I ran some REWs today...and while I know time domain is very important too...today was the first day I had a REALLY flat FR.

Where can I learn more about BFD's noise and if I should take it out of my signal chain. Again, I am full range and maybe my ears aren't the BEST for determining too much/acceptable amounts of noise

Thanks for ur help!!!


----------



## Wayne A. Pflughaupt (Apr 13, 2006)

jlird808 said:


> That being said, I hear a very SLIGHT hiss...nothing too bad. Im only gonna use the BFD to tame below 300hz anyways. Does this "noise" that ur talking about the BFD having come from when u BOOST freq's or is just always prevalent?


The BFD’s noise is always there; it’s basically background noise, inherent to a poor signal-to-noise ratio (its noise spec of <95 dB is bogus). Using boost filters will increase noise with any equalizer, so it’s preferable to use one with an exceptionally low noise floor. Noise from boost filters will be more prevalent with the upper frequencies than the lower, which explains why you didn’t hear much difference down in the 300-400 Hz range.

Regards,
Wayne


----------



## jlird808 (Nov 2, 2010)

Interesting...

This is my cal file with the BFD in my signal chain. Wouldn't I see some anomalies from the noise here? Am I missing something lol?


----------



## Wayne A. Pflughaupt (Apr 13, 2006)

jlird808 said:


> Interesting...
> 
> This is my cal file with the BFD in my signal chain. Wouldn't I see some anomalies from the noise here?
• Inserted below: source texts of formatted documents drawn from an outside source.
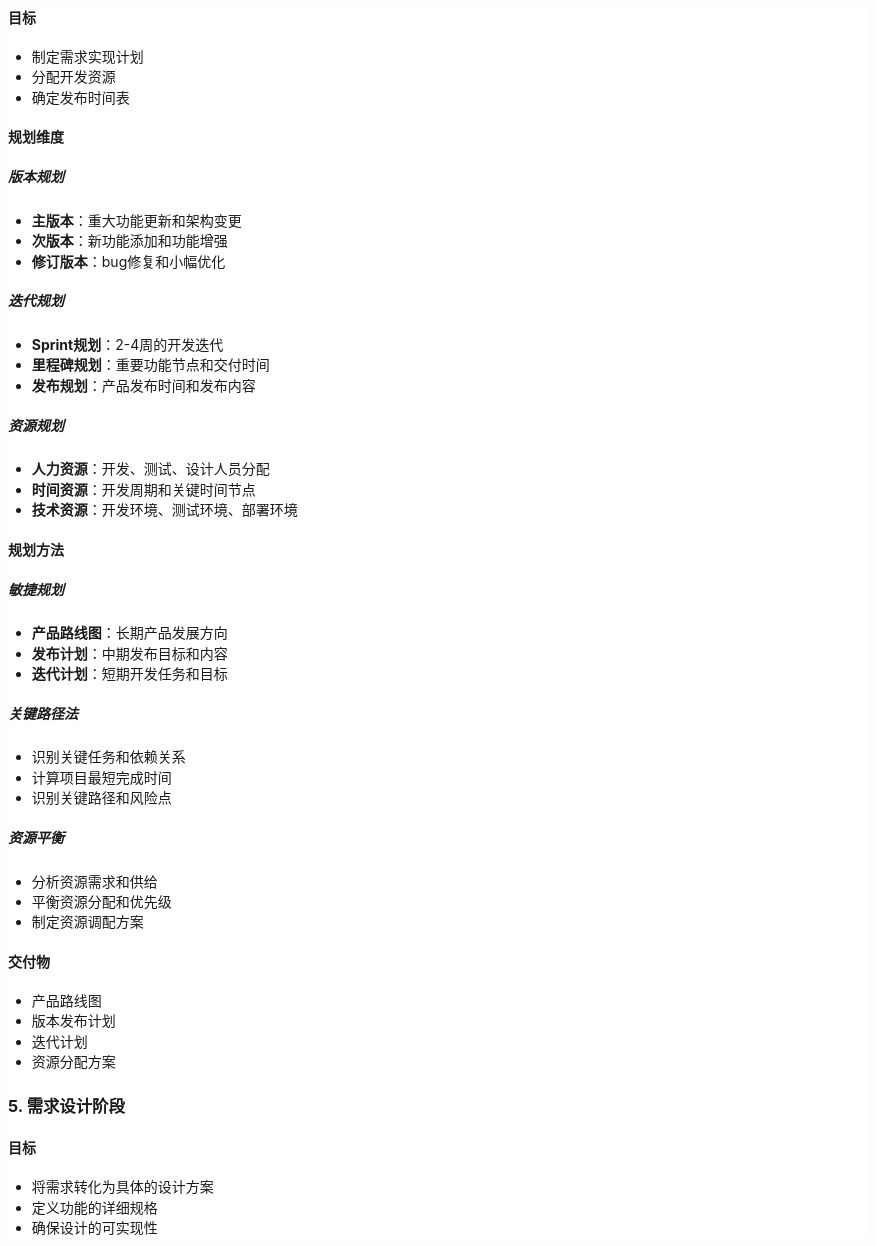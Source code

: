 #### 目标
- 制定需求实现计划
- 分配开发资源
- 确定发布时间表

#### 规划维度

##### 版本规划
- **主版本**：重大功能更新和架构变更
- **次版本**：新功能添加和功能增强
- **修订版本**：bug修复和小幅优化

##### 迭代规划
- **Sprint规划**：2-4周的开发迭代
- **里程碑规划**：重要功能节点和交付时间
- **发布规划**：产品发布时间和发布内容

##### 资源规划
- **人力资源**：开发、测试、设计人员分配
- **时间资源**：开发周期和关键时间节点
- **技术资源**：开发环境、测试环境、部署环境

#### 规划方法

##### 敏捷规划
- **产品路线图**：长期产品发展方向
- **发布计划**：中期发布目标和内容
- **迭代计划**：短期开发任务和目标

##### 关键路径法
- 识别关键任务和依赖关系
- 计算项目最短完成时间
- 识别关键路径和风险点

##### 资源平衡
- 分析资源需求和供给
- 平衡资源分配和优先级
- 制定资源调配方案

#### 交付物
- 产品路线图
- 版本发布计划
- 迭代计划
- 资源分配方案

### 5. 需求设计阶段

#### 目标
- 将需求转化为具体的设计方案
- 定义功能的详细规格
- 确保设计的可实现性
Switch it to +4 and you might... 

Regards,
Wayne


----------



## JohnM (Apr 11, 2006)

You won't see any noise floor limitations in a frequency response plot, but you will be able to see them with REW's RTA.


----------



## jlird808 (Nov 2, 2010)

JohnM said:


> You won't see any noise floor limitations in a frequency response plot, but you will be able to see them with REW's RTA.
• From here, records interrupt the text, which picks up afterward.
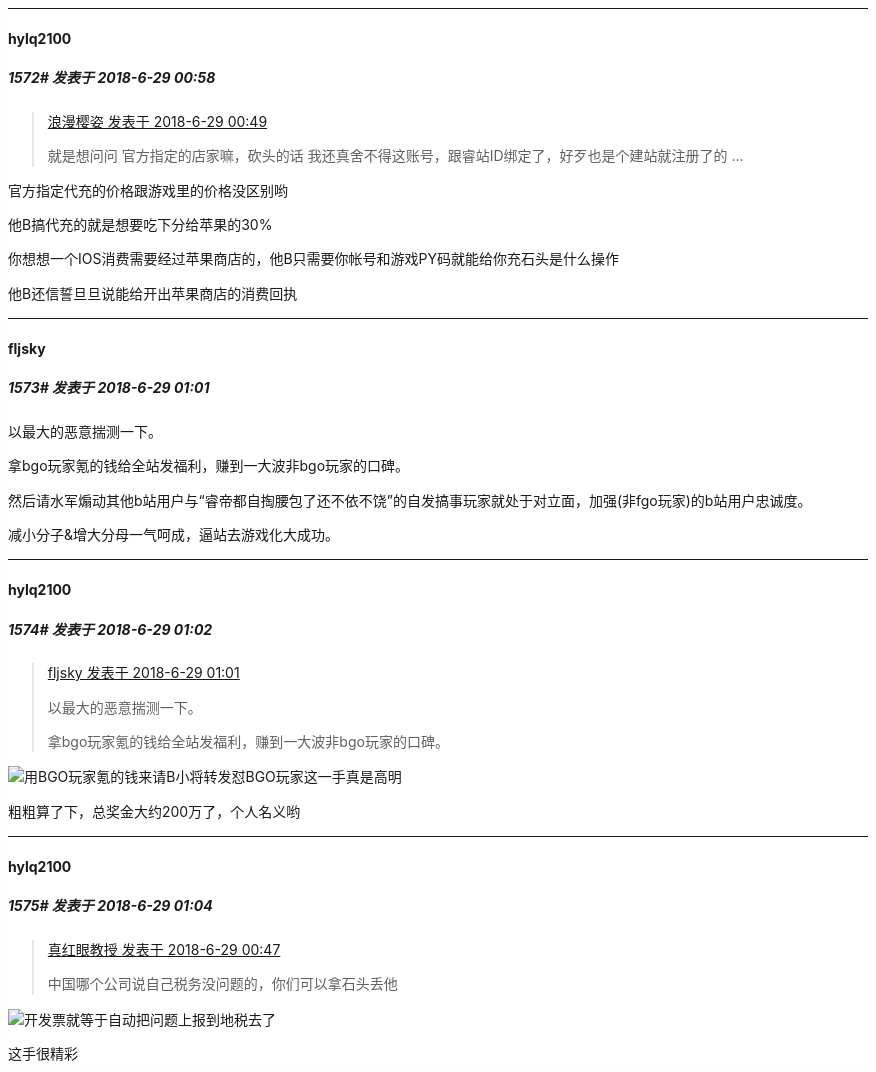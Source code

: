 *****

####  hylq2100  
##### 1572#       发表于 2018-6-29 00:58

<blockquote><a href="httphttps://bbs.saraba1st.com/2b/forum.php?mod=redirect&amp;goto=findpost&amp;pid=40151457&amp;ptid=1712412" target="_blank">浪漫樱姿 发表于 2018-6-29 00:49</a>

就是想问问 官方指定的店家嘛，砍头的话 我还真舍不得这账号，跟睿站ID绑定了，好歹也是个建站就注册了的 ...</blockquote>
官方指定代充的价格跟游戏里的价格没区别哟

他B搞代充的就是想要吃下分给苹果的30%

你想想一个IOS消费需要经过苹果商店的，他B只需要你帐号和游戏PY码就能给你充石头是什么操作

他B还信誓旦旦说能给开出苹果商店的消费回执

*****

####  fljsky  
##### 1573#       发表于 2018-6-29 01:01

以最大的恶意揣测一下。

拿bgo玩家氪的钱给全站发福利，赚到一大波非bgo玩家的口碑。

然后请水军煽动其他b站用户与“睿帝都自掏腰包了还不依不饶”的自发搞事玩家就处于对立面，加强(非fgo玩家)的b站用户忠诚度。

减小分子&amp;增大分母一气呵成，逼站去游戏化大成功。

*****

####  hylq2100  
##### 1574#       发表于 2018-6-29 01:02

<blockquote><a href="httphttps://bbs.saraba1st.com/2b/forum.php?mod=redirect&amp;goto=findpost&amp;pid=40151540&amp;ptid=1712412" target="_blank">fljsky 发表于 2018-6-29 01:01</a>

以最大的恶意揣测一下。

拿bgo玩家氪的钱给全站发福利，赚到一大波非bgo玩家的口碑。</blockquote>
<img src="https://static.saraba1st.com/image/smiley/face2017/065.png" referrerpolicy="no-referrer">用BGO玩家氪的钱来请B小将转发怼BGO玩家这一手真是高明

粗粗算了下，总奖金大约200万了，个人名义哟

*****

####  hylq2100  
##### 1575#       发表于 2018-6-29 01:04

<blockquote><a href="httphttps://bbs.saraba1st.com/2b/forum.php?mod=redirect&amp;goto=findpost&amp;pid=40151443&amp;ptid=1712412" target="_blank">真红眼教授 发表于 2018-6-29 00:47</a>

中国哪个公司说自己税务没问题的，你们可以拿石头丢他</blockquote>
<img src="https://static.saraba1st.com/image/smiley/face2017/066.png" referrerpolicy="no-referrer">开发票就等于自动把问题上报到地税去了

这手很精彩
It was kinda funny actually. I boosted a couple freqs on the BFD and would then recalibrate and match the calibration plot to the filters I set up. 
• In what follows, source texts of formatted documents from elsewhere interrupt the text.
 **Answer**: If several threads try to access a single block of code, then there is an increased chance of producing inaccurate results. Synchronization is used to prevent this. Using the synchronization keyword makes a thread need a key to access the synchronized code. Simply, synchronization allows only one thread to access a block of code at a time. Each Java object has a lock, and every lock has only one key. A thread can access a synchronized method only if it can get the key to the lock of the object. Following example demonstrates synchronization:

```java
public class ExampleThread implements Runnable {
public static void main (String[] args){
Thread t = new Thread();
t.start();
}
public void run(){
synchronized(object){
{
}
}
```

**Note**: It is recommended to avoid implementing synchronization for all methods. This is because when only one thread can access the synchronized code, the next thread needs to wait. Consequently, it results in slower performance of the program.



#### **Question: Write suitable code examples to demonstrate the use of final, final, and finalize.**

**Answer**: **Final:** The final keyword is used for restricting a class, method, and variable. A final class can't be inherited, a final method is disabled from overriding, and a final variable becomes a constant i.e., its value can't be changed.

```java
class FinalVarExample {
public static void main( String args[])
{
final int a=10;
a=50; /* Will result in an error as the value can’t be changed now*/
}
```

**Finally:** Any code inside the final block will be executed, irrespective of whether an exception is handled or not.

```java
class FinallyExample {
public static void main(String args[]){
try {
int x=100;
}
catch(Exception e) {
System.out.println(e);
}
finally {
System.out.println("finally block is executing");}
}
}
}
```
Why wouldn't a noise floor show up in a calibration? I figured, if it was making some constant inherent noise, that it would show up as a small peak somewhere at some particular freq. Also, running the calibration with bypass on and no filters setup showed the same results, minus perhaps a slightly different slope down below 20hz. I'll try it with bypass on/off in RTA too then later.

Thanks!!


----------



## JohnM (Apr 11, 2006)

Noise is spread across the frequency range and is much too low to be seen on a normal response plot, you need to look at what the RTA is showing with no signal playing. This thread on the RTA, although from an earlier version of REW, has some useful info on using the RTA to spot noise.


----------